About 8 years ago, a classmate of my nephew’s told him that John Kerry–who my nephew may have expressed a preference for over President Bush–was a “baby killer,” and that he shouldn’t like him. My nephew and the classmate? They were 8 years old.
Our daughter is nearly 8 now. I just received an Obama-Biden bumper sticker in the mail, and because of what happened to my nephew, because of the fact that many students and parents know who I am at the school thanks to my involvement with the PTA, I will not put that sticker on my car. (Instead, I have a silver button that I’ve put on my ubiquitous handbag. You have to get kind of close to read it: “Greater Together. Obama 2012.” So close that if one had a negative thought about it, I’d be able see it on one’s face.)
Our children know who the President is. I’ve taken them to his local campaign offices in 2008 and this year. They’ve listened to him speak, they’ve seen pictures of him meet their three Wisconsin cousins. They think he’s a nice person. The idea that another child might yell at them if they expressed that out loud–it pains me. It pains me as much as it pained me when I was six, when a boy on the playground told me I was going to hell for not going to his church.

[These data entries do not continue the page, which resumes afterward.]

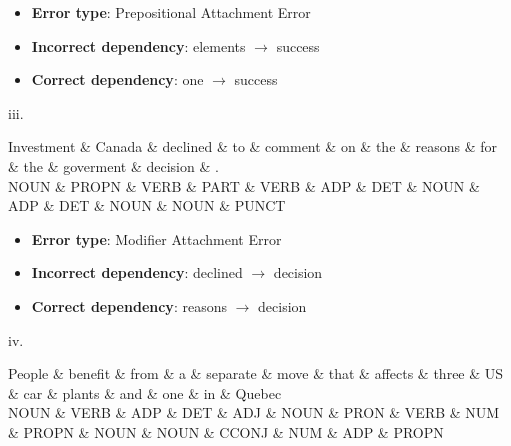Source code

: \ifans{}
\begin{itemize}
    \item \textbf{Error type}: Prepositional Attachment Error
    \item \textbf{Incorrect dependency}: elements $\rightarrow$ success
    \item \textbf{Correct dependency}: one $\rightarrow$ success
\end{itemize}

\medskip

iii. \\
\begin{center}
 {\small

 \begin{dependency}[] 
 \begin{deptext}
Investment \& Canada \& declined \& to \& comment \& on \& the \& reasons \& for \& the \& goverment \& decision \& . \\
NOUN \& PROPN \& VERB \& PART \& VERB \& ADP \& DET \& NOUN \& ADP \& DET \& NOUN \& NOUN \& PUNCT \\
\end{deptext}
\end{dependency}

 }
 \end{center}

\ifans{}
\begin{itemize}
    \item \textbf{Error type}: Modifier Attachment Error
    \item \textbf{Incorrect dependency}: declined $\rightarrow$ decision
    \item \textbf{Correct dependency}: reasons $\rightarrow$ decision
\end{itemize}

iv. \\
 \begin{center}
 {\small
 \begin{dependency}[] 
 \begin{deptext}
People \& benefit \& from \& a \& separate \& move \& that \& affects \& three \& US \& car \& plants \& and \& one \& in \& Quebec \\
NOUN \& VERB \& ADP \& DET \& ADJ \& NOUN \& PRON \& VERB \& NUM \& PROPN \& NOUN \& NOUN \& CCONJ \& NUM \& ADP \& PROPN \\
\end{deptext}
\end{dependency}
 }
 \end{center}

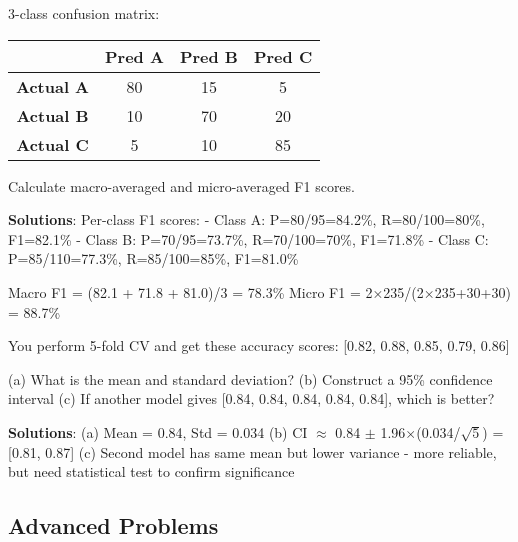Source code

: \documentclass{article}
\newcounter{exercise}
\begin{document}
\begin{tcolorbox}[colback=gray!5!white,colframe=gray!75!black,title=Problem \stepcounter{exercise}\#\theexercise: Multiclass Metrics]
3-class confusion matrix:

\begin{center}
\begin{tabular}{|c|c|c|c|}
\hline
& \textbf{Pred A} & \textbf{Pred B} & \textbf{Pred C} \\
\hline
\textbf{Actual A} & 80 & 15 & 5 \\
\hline
\textbf{Actual B} & 10 & 70 & 20 \\
\hline
\textbf{Actual C} & 5 & 10 & 85 \\
\hline
\end{tabular}
\end{center}

Calculate macro-averaged and micro-averaged F1 scores.

\textbf{Solutions}:
Per-class F1 scores:
- Class A: P=80/95=84.2\%, R=80/100=80\%, F1=82.1\%
- Class B: P=70/95=73.7\%, R=70/100=70\%, F1=71.8\%
- Class C: P=85/110=77.3\%, R=85/100=85\%, F1=81.0\%

Macro F1 = (82.1 + 71.8 + 81.0)/3 = 78.3\%
Micro F1 = 2×235/(2×235+30+30) = 88.7\%
\end{tcolorbox}

\begin{tcolorbox}[colback=gray!5!white,colframe=gray!75!black,title=Problem \stepcounter{exercise}\#\theexercise: Cross-Validation Analysis]
You perform 5-fold CV and get these accuracy scores: [0.82, 0.88, 0.85, 0.79, 0.86]

(a) What is the mean and standard deviation?
(b) Construct a 95\% confidence interval
(c) If another model gives [0.84, 0.84, 0.84, 0.84, 0.84], which is better?

\textbf{Solutions}:
(a) Mean = 0.84, Std = 0.034
(b) CI $\approx$ 0.84 $\pm$ 1.96$\times$(0.034/$\sqrt{5}$) = [0.81, 0.87]
(c) Second model has same mean but lower variance - more reliable, but need statistical test to confirm significance
\end{tcolorbox}

\subsection{Advanced Problems}
\end{document}
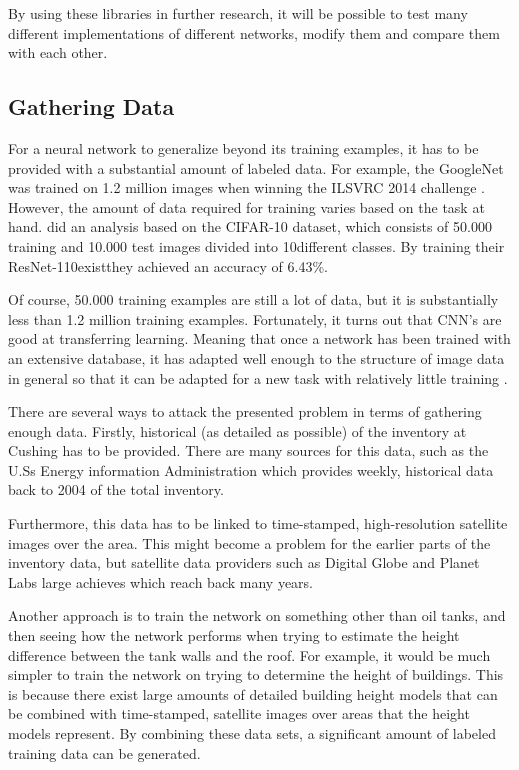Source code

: By using these libraries in further research, it will be possible to test many different implementations of different networks, modify them and compare them with each other.

\subsection*{Gathering Data}
For a neural network to generalize beyond its training examples, it has to be provided with a substantial amount of labeled data. For example, the GoogleNet was trained on 1.2 million images when winning the ILSVRC 2014 challenge \citep{Szegedy2014}.  However, the amount of data required for training varies based on the task at hand. \cite{Wu2017} did an analysis based on the CIFAR-10 dataset, which consists of 50.000 training and 10.000 test images divided into 10different classes. By training their ResNet-110existthey achieved an accuracy of 6.43\%.

Of course, 50.000 training examples are still a lot of data, but it is substantially less than 1.2 million training examples.  Fortunately, it turns out that CNN's are good at transferring learning.  Meaning that once a network has been trained with an extensive database, it has adapted well enough to the structure of image data in general so that it can be adapted for a new task with relatively little training \citep{Marmanis2016}. 

There are several ways to attack the presented problem in terms of gathering enough data. Firstly, historical (as detailed as possible) of the inventory at Cushing has to be provided. There are many sources for this data, such as the U.Ss Energy information Administration which provides weekly, historical data back to 2004 of the total inventory.

Furthermore, this data has to be linked to time-stamped, high-resolution satellite images over the area.  This might become a problem for the earlier parts of the inventory data, but satellite data providers such as Digital Globe and Planet Labs large achieves which reach back many years.

Another approach is to train the network on something other than oil tanks, and then seeing how the network performs when trying to estimate the height difference between the tank walls and the roof. For example, it would be much simpler to train the network on trying to determine the height of buildings. This is because there exist large amounts of detailed building height models that can be combined with time-stamped, satellite images over areas that the height models represent. By combining these data sets, a significant amount of labeled training data can be generated.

Which brings me to this: consider the First Lady’s posting of this picture:
A woman I know responded to the First Lady with this: “This makes me sad. Most valuable lesson in life is to teach children to think for themselves, not for us to force our beliefs.”
I’m not sure what element of the picture evokes sadness or force, but given that I have pictures of my children at campaign offices and that my brother and his wife have posted pictures of their children meeting the President at campaign events, I think it’s safe to conclude that our actions would also make her sad. That she might consider the way we raise our children to be lacking in some capacity.
That pains me a little.
Our children do think for themselves. But we’ve taught them always to think of others first. The “others” they think of? Mom and Dad. Each other. Their family. Their friends. Seems pretty standard. Teaching your child what you believe, encouraging them to practice what you practice (and preach) politically, religiously, or culturally–I’ll accept that from any parent.
The most important lesson we can give our children? Treat others kindly, by accepting that others might view the world differently and make different choices than you, and by knowing that the power you have lies in your doing, not in your believing.
Beliefs can change. Actions can’t be undone.